ACTIVITY:
Transcribe the entries that come next exactly, but not the pictures they contain.

Rendered images with source text:
....

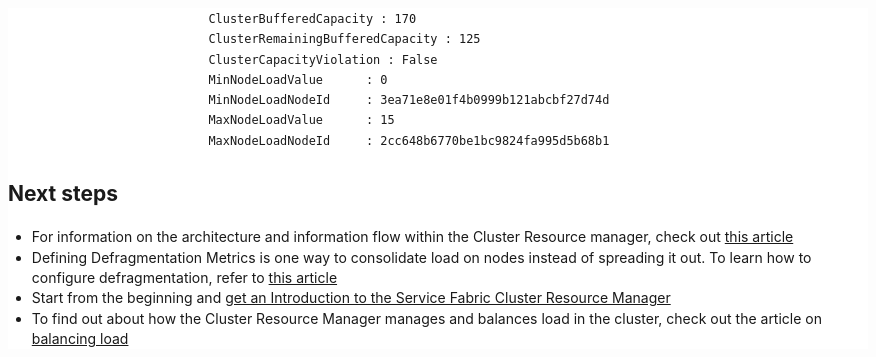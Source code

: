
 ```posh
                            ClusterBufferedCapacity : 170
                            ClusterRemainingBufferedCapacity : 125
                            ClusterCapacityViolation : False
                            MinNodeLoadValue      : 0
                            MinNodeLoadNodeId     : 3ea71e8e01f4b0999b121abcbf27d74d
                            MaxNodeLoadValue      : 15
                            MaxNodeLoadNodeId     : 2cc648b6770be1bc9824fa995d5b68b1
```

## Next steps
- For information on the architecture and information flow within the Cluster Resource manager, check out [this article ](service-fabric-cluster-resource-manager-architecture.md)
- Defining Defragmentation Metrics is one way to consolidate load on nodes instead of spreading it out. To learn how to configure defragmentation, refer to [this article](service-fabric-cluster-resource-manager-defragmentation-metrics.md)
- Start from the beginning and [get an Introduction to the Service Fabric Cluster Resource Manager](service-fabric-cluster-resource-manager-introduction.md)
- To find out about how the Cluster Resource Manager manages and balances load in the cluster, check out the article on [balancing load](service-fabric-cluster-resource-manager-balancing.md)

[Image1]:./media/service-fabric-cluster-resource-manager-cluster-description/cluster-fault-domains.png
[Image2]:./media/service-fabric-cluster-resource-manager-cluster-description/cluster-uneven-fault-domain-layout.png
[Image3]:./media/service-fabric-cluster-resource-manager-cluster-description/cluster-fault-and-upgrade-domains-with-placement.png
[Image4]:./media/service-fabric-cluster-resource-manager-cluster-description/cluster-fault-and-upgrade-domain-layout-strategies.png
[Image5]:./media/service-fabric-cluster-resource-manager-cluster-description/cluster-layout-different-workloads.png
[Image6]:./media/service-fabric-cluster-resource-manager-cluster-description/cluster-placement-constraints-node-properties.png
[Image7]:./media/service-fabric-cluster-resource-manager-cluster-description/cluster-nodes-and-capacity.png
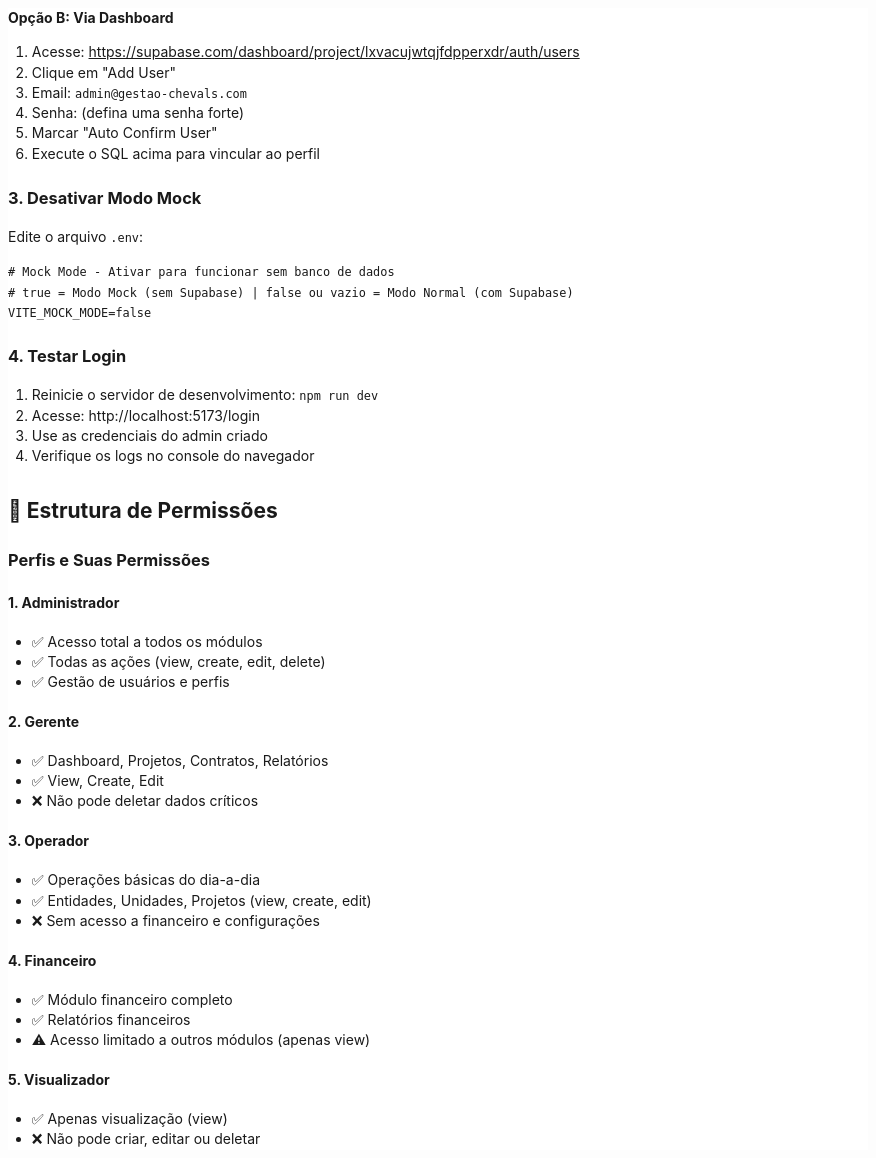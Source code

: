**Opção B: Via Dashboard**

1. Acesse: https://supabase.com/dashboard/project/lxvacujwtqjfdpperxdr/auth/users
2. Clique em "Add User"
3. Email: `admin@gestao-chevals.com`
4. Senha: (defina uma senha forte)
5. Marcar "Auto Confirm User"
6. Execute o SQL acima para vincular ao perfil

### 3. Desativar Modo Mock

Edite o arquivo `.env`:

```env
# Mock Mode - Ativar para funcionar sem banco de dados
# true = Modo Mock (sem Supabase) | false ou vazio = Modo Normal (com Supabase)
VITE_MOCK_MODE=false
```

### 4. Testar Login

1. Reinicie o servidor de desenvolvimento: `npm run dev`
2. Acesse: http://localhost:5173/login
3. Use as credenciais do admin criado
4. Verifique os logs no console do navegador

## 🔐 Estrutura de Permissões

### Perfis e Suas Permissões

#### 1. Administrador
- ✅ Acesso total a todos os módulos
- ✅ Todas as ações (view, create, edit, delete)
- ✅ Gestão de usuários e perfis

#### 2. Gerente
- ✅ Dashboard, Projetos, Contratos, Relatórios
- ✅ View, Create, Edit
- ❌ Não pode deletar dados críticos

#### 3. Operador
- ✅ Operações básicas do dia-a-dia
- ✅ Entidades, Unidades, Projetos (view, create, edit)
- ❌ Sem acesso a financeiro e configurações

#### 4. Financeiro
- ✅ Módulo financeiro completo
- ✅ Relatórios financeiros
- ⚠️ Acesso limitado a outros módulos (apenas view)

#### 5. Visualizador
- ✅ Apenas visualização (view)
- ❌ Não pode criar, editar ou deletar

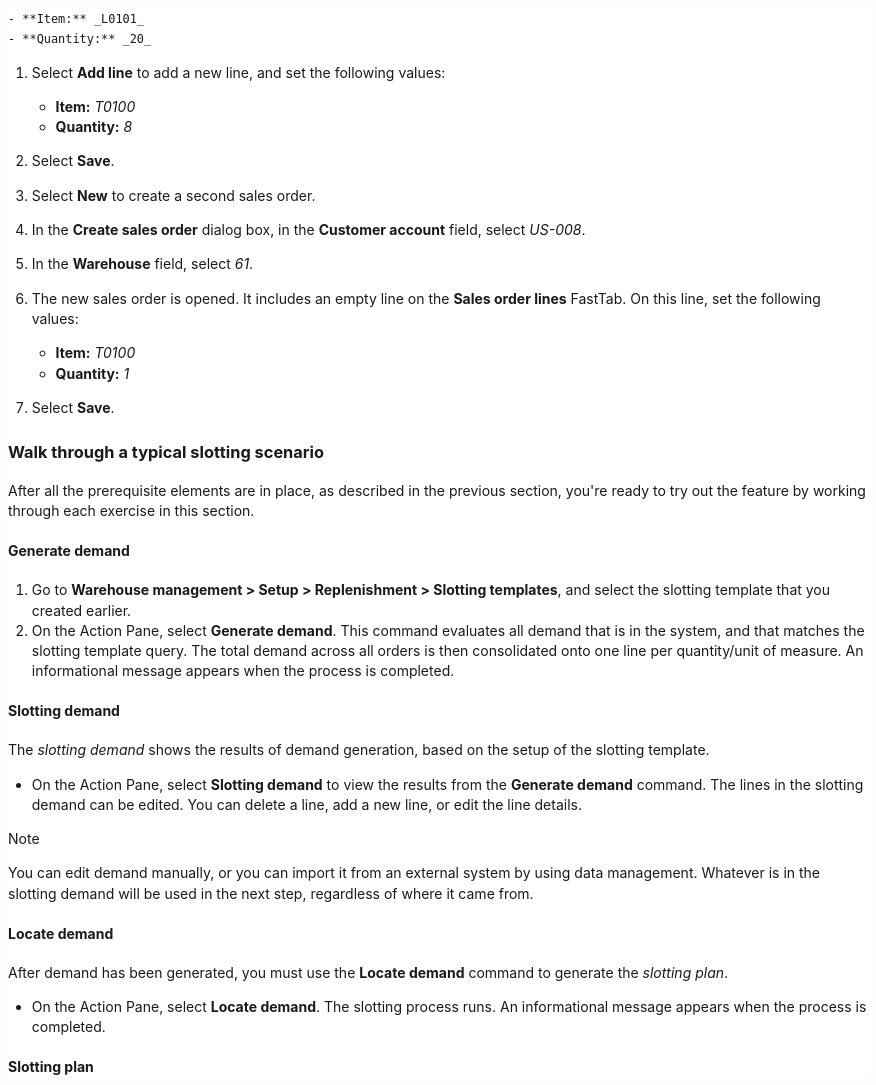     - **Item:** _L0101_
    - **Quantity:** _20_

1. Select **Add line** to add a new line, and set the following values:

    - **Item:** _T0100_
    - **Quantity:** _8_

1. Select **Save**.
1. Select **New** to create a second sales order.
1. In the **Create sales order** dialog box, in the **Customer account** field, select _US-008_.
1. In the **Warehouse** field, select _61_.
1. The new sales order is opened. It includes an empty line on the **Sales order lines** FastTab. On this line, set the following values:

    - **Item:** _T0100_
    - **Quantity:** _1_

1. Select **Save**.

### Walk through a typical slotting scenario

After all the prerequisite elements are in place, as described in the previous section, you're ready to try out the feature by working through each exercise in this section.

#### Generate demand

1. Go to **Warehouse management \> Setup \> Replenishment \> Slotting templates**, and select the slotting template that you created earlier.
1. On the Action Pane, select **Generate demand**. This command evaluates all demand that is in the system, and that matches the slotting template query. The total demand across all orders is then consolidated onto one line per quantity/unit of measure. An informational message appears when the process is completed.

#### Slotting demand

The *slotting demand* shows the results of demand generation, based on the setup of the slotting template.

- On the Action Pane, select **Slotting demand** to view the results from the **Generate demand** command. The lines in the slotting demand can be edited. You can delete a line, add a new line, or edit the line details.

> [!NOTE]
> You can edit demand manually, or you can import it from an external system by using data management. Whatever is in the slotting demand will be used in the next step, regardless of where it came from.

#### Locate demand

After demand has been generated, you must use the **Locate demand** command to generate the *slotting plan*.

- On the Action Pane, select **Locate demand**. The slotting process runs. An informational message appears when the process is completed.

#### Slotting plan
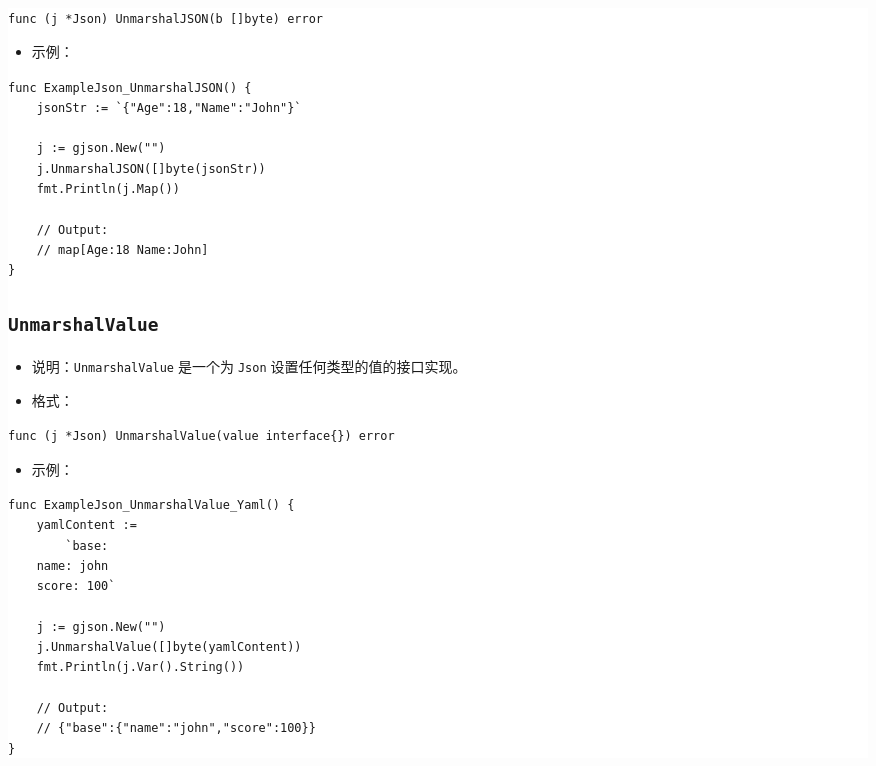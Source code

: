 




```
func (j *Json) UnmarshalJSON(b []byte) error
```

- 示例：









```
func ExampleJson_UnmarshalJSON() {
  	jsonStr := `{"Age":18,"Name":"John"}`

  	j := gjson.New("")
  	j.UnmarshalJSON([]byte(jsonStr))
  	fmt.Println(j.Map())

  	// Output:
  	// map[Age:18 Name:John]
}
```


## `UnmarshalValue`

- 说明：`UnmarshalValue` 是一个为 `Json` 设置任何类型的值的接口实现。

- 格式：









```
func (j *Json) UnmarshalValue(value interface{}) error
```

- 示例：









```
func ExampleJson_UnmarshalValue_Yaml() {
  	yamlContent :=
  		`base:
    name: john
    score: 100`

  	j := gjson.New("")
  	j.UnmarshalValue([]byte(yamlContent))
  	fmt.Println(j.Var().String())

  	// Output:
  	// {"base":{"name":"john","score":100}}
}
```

....

WRITTEN SOLUTION:
Source code

:
 ```posh
                            ClusterBufferedCapacity : 170
                            ClusterRemainingBufferedCapacity : 125
                            ClusterCapacityViolation : False
                            MinNodeLoadValue      : 0
                            MinNodeLoadNodeId     : 3ea71e8e01f4b0999b121abcbf27d74d
                            MaxNodeLoadValue      : 15
                            MaxNodeLoadNodeId     : 2cc648b6770be1bc9824fa995d5b68b1
```

## Next steps
- For information on the architecture and information flow within the Cluster Resource manager, check out [this article ](service-fabric-cluster-resource-manager-architecture.md)
- Defining Defragmentation Metrics is one way to consolidate load on nodes instead of spreading it out. To learn how to configure defragmentation, refer to [this article](service-fabric-cluster-resource-manager-defragmentation-metrics.md)
- Start from the beginning and [get an Introduction to the Service Fabric Cluster Resource Manager](service-fabric-cluster-resource-manager-introduction.md)
- To find out about how the Cluster Resource Manager manages and balances load in the cluster, check out the article on [balancing load](service-fabric-cluster-resource-manager-balancing.md)

[Image1]:./media/service-fabric-cluster-resource-manager-cluster-description/cluster-fault-domains.png
[Image2]:./media/service-fabric-cluster-resource-manager-cluster-description/cluster-uneven-fault-domain-layout.png
[Image3]:./media/service-fabric-cluster-resource-manager-cluster-description/cluster-fault-and-upgrade-domains-with-placement.png
[Image4]:./media/service-fabric-cluster-resource-manager-cluster-description/cluster-fault-and-upgrade-domain-layout-strategies.png
[Image5]:./media/service-fabric-cluster-resource-manager-cluster-description/cluster-layout-different-workloads.png
[Image6]:./media/service-fabric-cluster-resource-manager-cluster-description/cluster-placement-constraints-node-properties.png
[Image7]:./media/service-fabric-cluster-resource-manager-cluster-description/cluster-nodes-and-capacity.png
Source code

:**Opção B: Via Dashboard**

1. Acesse: https://supabase.com/dashboard/project/lxvacujwtqjfdpperxdr/auth/users
2. Clique em "Add User"
3. Email: `admin@gestao-chevals.com`
4. Senha: (defina uma senha forte)
5. Marcar "Auto Confirm User"
6. Execute o SQL acima para vincular ao perfil

### 3. Desativar Modo Mock

Edite o arquivo `.env`:

```env
# Mock Mode - Ativar para funcionar sem banco de dados
# true = Modo Mock (sem Supabase) | false ou vazio = Modo Normal (com Supabase)
VITE_MOCK_MODE=false
```

### 4. Testar Login

1. Reinicie o servidor de desenvolvimento: `npm run dev`
2. Acesse: http://localhost:5173/login
3. Use as credenciais do admin criado
4. Verifique os logs no console do navegador

## 🔐 Estrutura de Permissões

### Perfis e Suas Permissões

#### 1. Administrador
- ✅ Acesso total a todos os módulos
- ✅ Todas as ações (view, create, edit, delete)
- ✅ Gestão de usuários e perfis

#### 2. Gerente
- ✅ Dashboard, Projetos, Contratos, Relatórios
- ✅ View, Create, Edit
- ❌ Não pode deletar dados críticos

#### 3. Operador
- ✅ Operações básicas do dia-a-dia
- ✅ Entidades, Unidades, Projetos (view, create, edit)
- ❌ Sem acesso a financeiro e configurações

#### 4. Financeiro
- ✅ Módulo financeiro completo
- ✅ Relatórios financeiros
- ⚠️ Acesso limitado a outros módulos (apenas view)

#### 5. Visualizador
- ✅ Apenas visualização (view)
- ❌ Não pode criar, editar ou deletar

     - **Item:** _L0101_
    - **Quantity:** _20_

1. Select **Add line** to add a new line, and set the following values:

    - **Item:** _T0100_
    - **Quantity:** _8_

1. Select **Save**.
1. Select **New** to create a second sales order.
1. In the **Create sales order** dialog box, in the **Customer account** field, select _US-008_.
1. In the **Warehouse** field, select _61_.
1. The new sales order is opened. It includes an empty line on the **Sales order lines** FastTab. On this line, set the following values:

    - **Item:** _T0100_
    - **Quantity:** _1_

1. Select **Save**.

### Walk through a typical slotting scenario

After all the prerequisite elements are in place, as described in the previous section, you're ready to try out the feature by working through each exercise in this section.

#### Generate demand

1. Go to **Warehouse management \> Setup \> Replenishment \> Slotting templates**, and select the slotting template that you created earlier.
1. On the Action Pane, select **Generate demand**. This command evaluates all demand that is in the system, and that matches the slotting template query. The total demand across all orders is then consolidated onto one line per quantity/unit of measure. An informational message appears when the process is completed.

#### Slotting demand

The *slotting demand* shows the results of demand generation, based on the setup of the slotting template.

- On the Action Pane, select **Slotting demand** to view the results from the **Generate demand** command. The lines in the slotting demand can be edited. You can delete a line, add a new line, or edit the line details.

> [!NOTE]
> You can edit demand manually, or you can import it from an external system by using data management. Whatever is in the slotting demand will be used in the next step, regardless of where it came from.

#### Locate demand

After demand has been generated, you must use the **Locate demand** command to generate the *slotting plan*.

- On the Action Pane, select **Locate demand**. The slotting process runs. An informational message appears when the process is completed.

#### Slotting plan
Source code

: 




```
func (j *Json) UnmarshalJSON(b []byte) error
```

- 示例：









```
func ExampleJson_UnmarshalJSON() {
  	jsonStr := `{"Age":18,"Name":"John"}`

  	j := gjson.New("")
  	j.UnmarshalJSON([]byte(jsonStr))
  	fmt.Println(j.Map())

  	// Output:
  	// map[Age:18 Name:John]
}
```


## `UnmarshalValue`

- 说明：`UnmarshalValue` 是一个为 `Json` 设置任何类型的值的接口实现。

- 格式：









```
func (j *Json) UnmarshalValue(value interface{}) error
```

- 示例：









```
func ExampleJson_UnmarshalValue_Yaml() {
  	yamlContent :=
  		`base:
    name: john
    score: 100`

  	j := gjson.New("")
  	j.UnmarshalValue([]byte(yamlContent))
  	fmt.Println(j.Var().String())

  	// Output:
  	// {"base":{"name":"john","score":100}}
}
```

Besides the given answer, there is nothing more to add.